You’ll need 3 latkes for each sandwich. Crisp up the latkes in a 200ºF oven or toaster oven for about 3 minutes per side.
Meanwhile, fry an egg. For the sake of this sandwich’s architecture, I like to make sure that the egg won’t fan out into a wonky amoeba-like shape. You definitely don’t have to bother with this, but I do, since I tend to make my latkes about 3 inches wide, and I don’t like egg white spilling out of my sandwiches. There are two ways to ensure that the watery outer egg white stays put. 1. Crack the egg into a fine mesh sieve and let the super-liquidy part drain off into a bowl or the sink. 2. Grease the ring part of a mason jar lid or a metal biscuit cutter with cooking spray and crack the egg into that. However you plan to shape your round egg, cook it sunny-side up in a nonstick pan over medium heat.
Next, heat up a sausage patty, whichever patty pleases you. Classic pork sausage is a good choice, but if you have some leftover frozen turkey sausage from a Friendsgiving past, that also works very well, as do meatless patties. Meatless patties are also a perfect way for those who keep Kosher to solve the whole no-meat-and-dairy-on-the-same-plate thing.
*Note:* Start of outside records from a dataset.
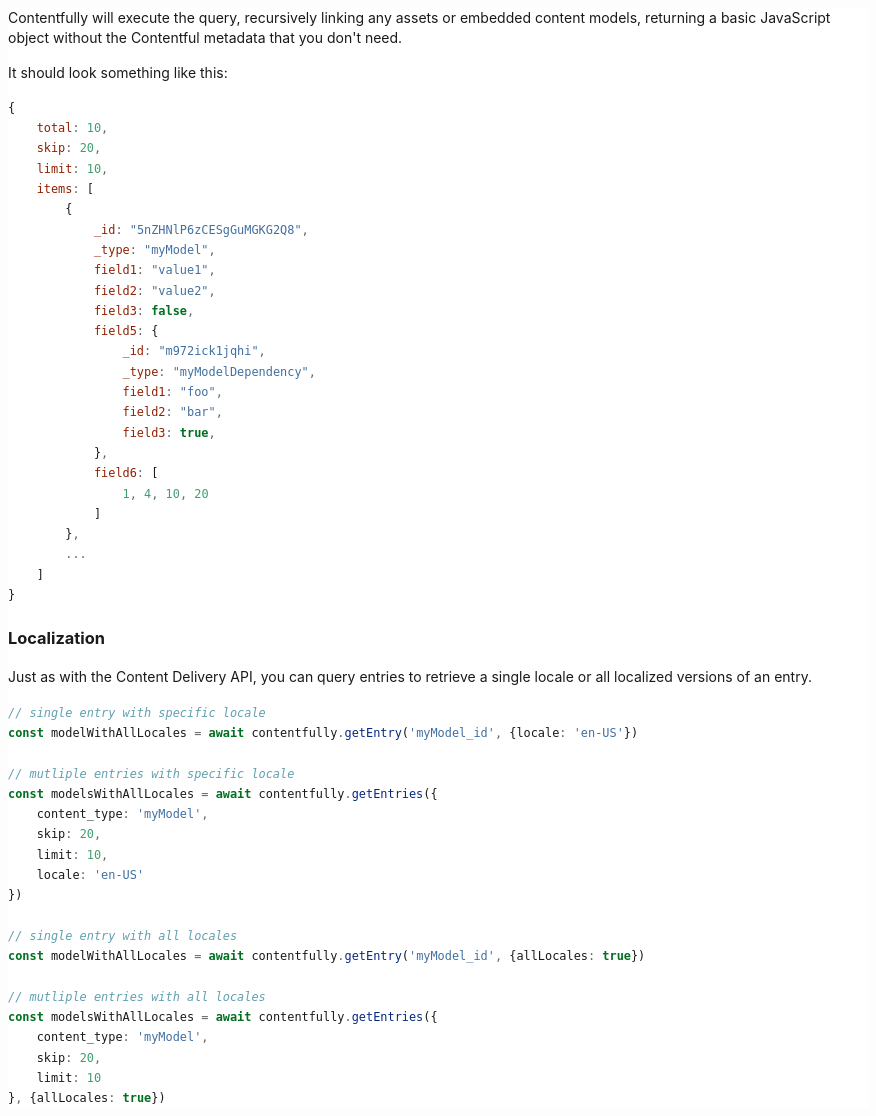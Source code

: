 Contentfully will execute the query, recursively linking any assets or embedded
content models, returning a basic JavaScript object without the Contentful
metadata that you don't need.

It should look something like this:

```javascript
{
    total: 10,
    skip: 20,
    limit: 10,
    items: [
        {
            _id: "5nZHNlP6zCESgGuMGKG2Q8",
            _type: "myModel",
            field1: "value1",
            field2: "value2",
            field3: false,
            field5: {
                _id: "m972ick1jqhi",
                _type: "myModelDependency",
                field1: "foo",
                field2: "bar",
                field3: true,
            },
            field6: [
                1, 4, 10, 20
            ]
        },
        ...
    ]
}

```

### Localization
Just as with the Content Delivery API, you can query entries to retrieve a single locale or all localized versions of an entry.

```typescript
// single entry with specific locale
const modelWithAllLocales = await contentfully.getEntry('myModel_id', {locale: 'en-US'})

// mutliple entries with specific locale
const modelsWithAllLocales = await contentfully.getEntries({
    content_type: 'myModel',
    skip: 20,
    limit: 10,
    locale: 'en-US'
})

// single entry with all locales
const modelWithAllLocales = await contentfully.getEntry('myModel_id', {allLocales: true})

// mutliple entries with all locales
const modelsWithAllLocales = await contentfully.getEntries({
    content_type: 'myModel',
    skip: 20,
    limit: 10
}, {allLocales: true})
```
When you’re about ready to assemble your sandwich, pull the latkes out of the oven. Spread one latke with sour cream or mayo, then add a bit of grated cheddar or a slice of American cheese. Drop the warm egg on top of the cheese, add a handful of tender greens like arugula or watercress if you'd like, then place another latke on top. Gently spread this latke with ketchup or hot sauce, then place the sausage on top of that. If you want, now’s the time to add a slice of tomato. Finish the sandwich with the final latke, spread with more sour cream, mayo, hot sauce, or ketchup. Devour, probably over a large plate or the sink—this is a messy one.